De administratieve lasten bestaan eruit dat ondernemers zich moeten melden bij RVO.nl en bepaalde gegevens moeten archiveren. Naar schatting zullen 2.800 ondernemers van de mogelijkheid gebruik maken om een hogere fosfaatgebruiksnorm toe te passen bij een hogere gewasopbrengst bij grond met fosfaattoestand neutraal. Het totaal aan administratieve lasten bedraagt ongeveer € 68.000 voor alle ondernemers samen.

4.1.2. Nalevingskosten

De nalevingskosten bestaan eruit dat omwille van de borging van de handhaafbaarheid van de mestregelgeving het noodzakelijk is dat er een accountantsverklaring wordt opgesteld of dat er een machtiging wordt afgegeven aan de afnemer van bepaalde gewassen om gegevens te verstrekken aan RVO.nl. Hiermee is beredeneerd gekozen voor de niet meest lastenarme variant om de kans op misbruik te minimaliseren.

De ondernemers die een accountantsverklaring moeten laten opstellen moeten dit grotendeels ook laten doen voor de opbrengstafhankelijke stikstofgebruiksnorm. De ondernemers die een machtiging moeten afgeven hebben dit al gedaan in het kader van de regeling neergelegd in artikel 28a van de Uitvoeringsregeling Meststoffenwet. Hieruit vloeien daarom geen extra nalevingslasten voort.

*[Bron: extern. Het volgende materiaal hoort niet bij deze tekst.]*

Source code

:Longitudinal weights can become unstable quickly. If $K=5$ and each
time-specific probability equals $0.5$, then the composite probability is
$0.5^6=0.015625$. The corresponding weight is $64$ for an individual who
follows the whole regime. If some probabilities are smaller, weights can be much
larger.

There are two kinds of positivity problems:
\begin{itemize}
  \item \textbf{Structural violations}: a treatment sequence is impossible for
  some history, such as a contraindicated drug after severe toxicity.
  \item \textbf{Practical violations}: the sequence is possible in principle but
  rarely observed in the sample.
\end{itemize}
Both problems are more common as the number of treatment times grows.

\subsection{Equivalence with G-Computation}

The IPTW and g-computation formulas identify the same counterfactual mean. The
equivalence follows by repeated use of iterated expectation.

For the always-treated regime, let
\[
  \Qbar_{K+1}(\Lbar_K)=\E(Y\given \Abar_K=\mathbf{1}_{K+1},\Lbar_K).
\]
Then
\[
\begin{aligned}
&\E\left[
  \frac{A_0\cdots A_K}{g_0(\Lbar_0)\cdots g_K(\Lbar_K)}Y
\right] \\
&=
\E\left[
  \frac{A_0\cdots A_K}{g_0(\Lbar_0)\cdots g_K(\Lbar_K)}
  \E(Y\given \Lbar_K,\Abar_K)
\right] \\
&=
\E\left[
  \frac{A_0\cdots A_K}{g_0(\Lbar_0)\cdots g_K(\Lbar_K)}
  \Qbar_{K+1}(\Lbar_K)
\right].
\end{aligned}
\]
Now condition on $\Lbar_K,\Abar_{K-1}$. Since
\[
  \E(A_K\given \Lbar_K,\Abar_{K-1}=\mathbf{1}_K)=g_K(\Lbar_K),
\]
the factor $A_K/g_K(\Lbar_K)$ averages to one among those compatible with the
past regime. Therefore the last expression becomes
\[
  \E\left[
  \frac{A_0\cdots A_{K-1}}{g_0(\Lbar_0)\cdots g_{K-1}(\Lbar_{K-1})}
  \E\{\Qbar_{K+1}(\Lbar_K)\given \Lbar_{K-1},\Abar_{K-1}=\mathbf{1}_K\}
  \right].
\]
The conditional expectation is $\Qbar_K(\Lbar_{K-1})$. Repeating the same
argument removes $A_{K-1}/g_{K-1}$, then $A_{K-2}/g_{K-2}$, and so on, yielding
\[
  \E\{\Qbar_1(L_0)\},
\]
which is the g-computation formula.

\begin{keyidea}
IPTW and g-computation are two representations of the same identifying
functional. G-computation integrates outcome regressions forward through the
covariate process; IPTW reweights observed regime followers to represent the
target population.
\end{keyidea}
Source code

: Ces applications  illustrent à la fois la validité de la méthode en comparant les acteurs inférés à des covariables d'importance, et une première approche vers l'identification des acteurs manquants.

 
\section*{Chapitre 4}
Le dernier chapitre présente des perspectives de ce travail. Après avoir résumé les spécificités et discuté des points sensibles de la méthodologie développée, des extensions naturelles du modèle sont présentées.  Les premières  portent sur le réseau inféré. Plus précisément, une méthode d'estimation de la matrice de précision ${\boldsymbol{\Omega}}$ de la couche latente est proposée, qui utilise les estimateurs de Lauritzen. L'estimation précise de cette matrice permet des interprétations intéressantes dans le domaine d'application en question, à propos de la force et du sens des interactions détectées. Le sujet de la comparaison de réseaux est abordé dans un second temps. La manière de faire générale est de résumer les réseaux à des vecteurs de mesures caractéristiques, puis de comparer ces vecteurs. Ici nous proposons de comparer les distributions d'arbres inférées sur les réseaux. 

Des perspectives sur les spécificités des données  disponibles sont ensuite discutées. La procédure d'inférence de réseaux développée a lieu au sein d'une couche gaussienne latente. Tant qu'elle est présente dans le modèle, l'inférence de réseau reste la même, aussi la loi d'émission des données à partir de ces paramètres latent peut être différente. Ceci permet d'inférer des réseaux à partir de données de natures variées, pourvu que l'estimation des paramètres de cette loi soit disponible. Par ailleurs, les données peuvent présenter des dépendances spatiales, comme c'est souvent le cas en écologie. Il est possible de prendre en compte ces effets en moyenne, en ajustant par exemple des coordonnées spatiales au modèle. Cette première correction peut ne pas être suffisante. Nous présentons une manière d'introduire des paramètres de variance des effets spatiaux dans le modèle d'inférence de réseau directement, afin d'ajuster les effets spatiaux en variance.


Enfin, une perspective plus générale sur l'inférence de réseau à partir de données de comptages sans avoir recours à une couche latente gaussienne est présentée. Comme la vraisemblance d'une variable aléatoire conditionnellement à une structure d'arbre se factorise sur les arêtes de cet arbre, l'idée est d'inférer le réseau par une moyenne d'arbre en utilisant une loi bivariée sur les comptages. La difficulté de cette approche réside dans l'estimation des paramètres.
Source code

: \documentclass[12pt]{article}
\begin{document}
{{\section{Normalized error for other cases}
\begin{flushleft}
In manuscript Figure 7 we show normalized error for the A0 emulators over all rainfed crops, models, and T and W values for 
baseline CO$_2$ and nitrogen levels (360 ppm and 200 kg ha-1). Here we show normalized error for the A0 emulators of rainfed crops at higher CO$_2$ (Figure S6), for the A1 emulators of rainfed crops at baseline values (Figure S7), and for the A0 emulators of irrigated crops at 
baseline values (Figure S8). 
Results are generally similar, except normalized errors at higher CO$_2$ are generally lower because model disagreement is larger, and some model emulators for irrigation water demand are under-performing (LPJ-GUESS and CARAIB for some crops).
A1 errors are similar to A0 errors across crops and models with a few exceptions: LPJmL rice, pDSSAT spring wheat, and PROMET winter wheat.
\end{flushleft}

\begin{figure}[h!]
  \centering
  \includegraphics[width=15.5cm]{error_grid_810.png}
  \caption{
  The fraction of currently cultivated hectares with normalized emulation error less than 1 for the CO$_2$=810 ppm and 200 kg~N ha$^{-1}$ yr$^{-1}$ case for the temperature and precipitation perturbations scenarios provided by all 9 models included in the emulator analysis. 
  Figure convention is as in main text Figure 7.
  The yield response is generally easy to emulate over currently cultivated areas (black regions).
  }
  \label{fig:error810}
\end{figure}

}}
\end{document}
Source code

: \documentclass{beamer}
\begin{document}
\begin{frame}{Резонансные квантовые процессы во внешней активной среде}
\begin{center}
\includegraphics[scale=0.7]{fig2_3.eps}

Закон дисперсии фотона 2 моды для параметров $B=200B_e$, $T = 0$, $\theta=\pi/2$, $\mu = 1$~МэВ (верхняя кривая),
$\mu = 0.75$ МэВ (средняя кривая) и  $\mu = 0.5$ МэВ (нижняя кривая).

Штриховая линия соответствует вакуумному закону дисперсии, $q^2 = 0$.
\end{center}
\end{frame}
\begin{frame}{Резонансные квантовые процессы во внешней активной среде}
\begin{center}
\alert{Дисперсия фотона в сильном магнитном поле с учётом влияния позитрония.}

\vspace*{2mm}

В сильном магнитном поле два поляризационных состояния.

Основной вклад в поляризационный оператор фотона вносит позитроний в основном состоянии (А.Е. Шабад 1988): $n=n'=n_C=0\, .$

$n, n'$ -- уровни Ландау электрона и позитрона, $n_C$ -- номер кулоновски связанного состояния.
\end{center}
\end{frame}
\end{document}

Naar schatting zullen 140 ondernemers niet meedoen aan de opbrengstafhankelijke stikstofgebruiksnorm of de regeling van artikel 28a van de Uitvoeringsregeling Meststoffenwet, maar wel aan de opbrengstafhankelijke fosfaatgebruiksnorm en daarom een accountantsverklaring moeten laten opstellen. Het totaal aan nalevingslasten hierdoor bedraagt ongeveer € 32.000 voor alle ondernemers samen.

4.2. Uitvoering en handhaving

Deze maatregelen brengen naar verwachting eenmalige uitvoeringslasten met zich mee: € 40.000 (RVO) en € 10.000 (NVWA). De jaarlijkse handhavingslasten zullen ongeveer € 20.000 per jaar bedragen.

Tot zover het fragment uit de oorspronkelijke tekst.